A 175,000-square-foot medical office building and renovations to existing space also are part of the project.
A fundraising effort to help pay for the expansion is set to start next month. The campaign, along with money from borrowing and operations, is set to pay for the project.
Last year, CHOC sold $265.5 million worth of revenue bonds through the California Health Facilities Fi- nancing Authority.
CHOC also is set to see about $100 million worth of funding under Proposition 3, a 2008 initiative passed by California voters to fund children’s hospitals.
The hospital also has some $30 million in construction money left from Proposition 61, a similar bond initiative passed in 2004.
The South Tower is scheduled to take patients in early 2013. It’s set to open with 88 beds and room to add twice as many.
Plans call for an emergency department, operating rooms, a medical laboratory, pathology department and imaging and radiology services. It will offer more space for several of CHOC’s specialties, such as heart care, cancer, orthopedics and its neuroscience institute, which tackles conditions such as epilepsy.
“Certainly, the building is a physical manifestation of a really unique point in CHOC’s history,” Bledsoe said. “We have been a children’s hospital serving the community. With this tower, we really have the ability to achieve our vision, which is to be recognized as a premier children’s hospital nationally.”
CHOC is one of the county’s largest hospitals by revenue. It was No. 8 on the Business Journal’s February hospital list with yearly net patient revenue of $330 million.
FKP Architects Inc. of Houston designed the South Tower. The Newport Beach office of St. Louis-based McCarthy Building Cos. is the general contractor.

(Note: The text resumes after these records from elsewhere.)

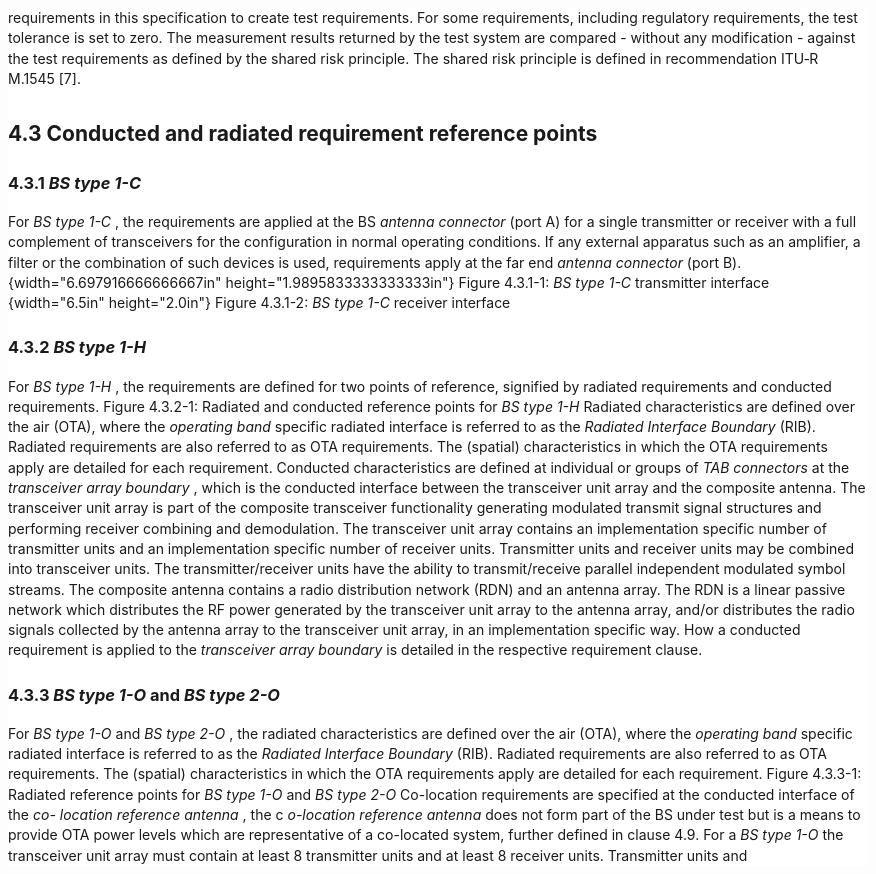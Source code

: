 requirements in this specification to create test requirements. For some
requirements, including regulatory requirements, the test tolerance is set to
zero.
The measurement results returned by the test system are compared - without any
modification - against the test requirements as defined by the shared risk
principle.
The shared risk principle is defined in recommendation ITU‑R M.1545 [7].
## 4.3 Conducted and radiated requirement reference points
### 4.3.1 _BS type 1-C_
For _BS type 1-C_ , the requirements are applied at the BS _antenna connector_
(port A) for a single transmitter or receiver with a full complement of
transceivers for the configuration in normal operating conditions. If any
external apparatus such as an amplifier, a filter or the combination of such
devices is used, requirements apply at the far end _antenna connector_ (port
B).
{width="6.697916666666667in" height="1.9895833333333333in"}
Figure 4.3.1-1: _BS type 1-C_ transmitter interface
{width="6.5in" height="2.0in"}
Figure 4.3.1-2: _BS type 1-C_ receiver interface
### 4.3.2 _BS type 1-H_
For _BS type 1-H_ , the requirements are defined for two points of reference,
signified by radiated requirements and conducted requirements.
Figure 4.3.2-1: Radiated and conducted reference points for _BS type 1-H_
Radiated characteristics are defined over the air (OTA), where the _operating
band_ specific radiated interface is referred to as the _Radiated Interface
Boundary_ (RIB). Radiated requirements are also referred to as OTA
requirements. The (spatial) characteristics in which the OTA requirements
apply are detailed for each requirement.
Conducted characteristics are defined at individual or groups of _TAB
connectors_ at the _transceiver array boundary_ , which is the conducted
interface between the transceiver unit array and the composite antenna.
The transceiver unit array is part of the composite transceiver functionality
generating modulated transmit signal structures and performing receiver
combining and demodulation.
The transceiver unit array contains an implementation specific number of
transmitter units and an implementation specific number of receiver units.
Transmitter units and receiver units may be combined into transceiver units.
The transmitter/receiver units have the ability to transmit/receive parallel
independent modulated symbol streams.
The composite antenna contains a radio distribution network (RDN) and an
antenna array. The RDN is a linear passive network which distributes the RF
power generated by the transceiver unit array to the antenna array, and/or
distributes the radio signals collected by the antenna array to the
transceiver unit array, in an implementation specific way.
How a conducted requirement is applied to the _transceiver array boundary_ is
detailed in the respective requirement clause.
### 4.3.3 _BS type 1-O_ and _BS type 2-O_
For _BS type 1-O_ and _BS type 2-O_ , the radiated characteristics are defined
over the air (OTA), where the _operating band_ specific radiated interface is
referred to as the _Radiated Interface Boundary_ (RIB). Radiated requirements
are also referred to as OTA requirements. The (spatial) characteristics in
which the OTA requirements apply are detailed for each requirement.
Figure 4.3.3-1: Radiated reference points for _BS type 1-O_ and _BS type 2-O_
Co-location requirements are specified at the conducted interface of the _co-
location reference antenna_ , the c _o-location reference antenna_ does not
form part of the BS under test but is a means to provide OTA power levels
which are representative of a co-located system, further defined in clause
4.9.
For a _BS type 1-O_ the transceiver unit array must contain at least 8
transmitter units and at least 8 receiver units. Transmitter units and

CHOC has gotten a break on material prices since it started work on the South Tower after the economy weakened and prices fell from the peak of the market some three years ago.
“If there is a silver lining for us on the downward economy, you’ve hit it,” Bledsoe said. “Our VP for the project (Waldo Romero) really did a nice job in working with the contractors in getting excellent pricing.”
CHOC, which has 2,272 employees, will be hiring nurses and other workers for the South Tower.
No specific number has been decided upon because hospital officials still are developing a staffing plan.
CHOC is adding beds in phases.
In a filing with the city of Orange’s planning department, the hospital said it would add 60 more beds to the tower in 2015 and 52 in 2020.
Unlike other local hospital expansions in recent years, the South Tower isn’t being built to meet California’s earthquake law, which requires all acute-care hospitals to be able to remain standing after a major quake.
CHOC officials have said their main building, which went up in 1991, meets seismic requirements.
Orange city officials have supported CHOC’s expansion, including Mayor Carolyn Cavecche, who has said the project fits into her vision of Orange being the county’s “medical hub.”
UCI Medical Center opened the first phase of its new $556 million hospital in Orange in 2009. St. Joseph Hospital-Orange opened a patient tower in 2007.
Orange also is home to Chapman Medical Center.
CHOC’s expansion isn’t the only OC hospital facility that’s scheduled to open in 2013. Kaiser Permanente is working on a $560 million, 262-bed hospital with 10 operating rooms in Anaheim that will replace its aging facility on Lakeview Avenue that’s been around since the mid-1970s.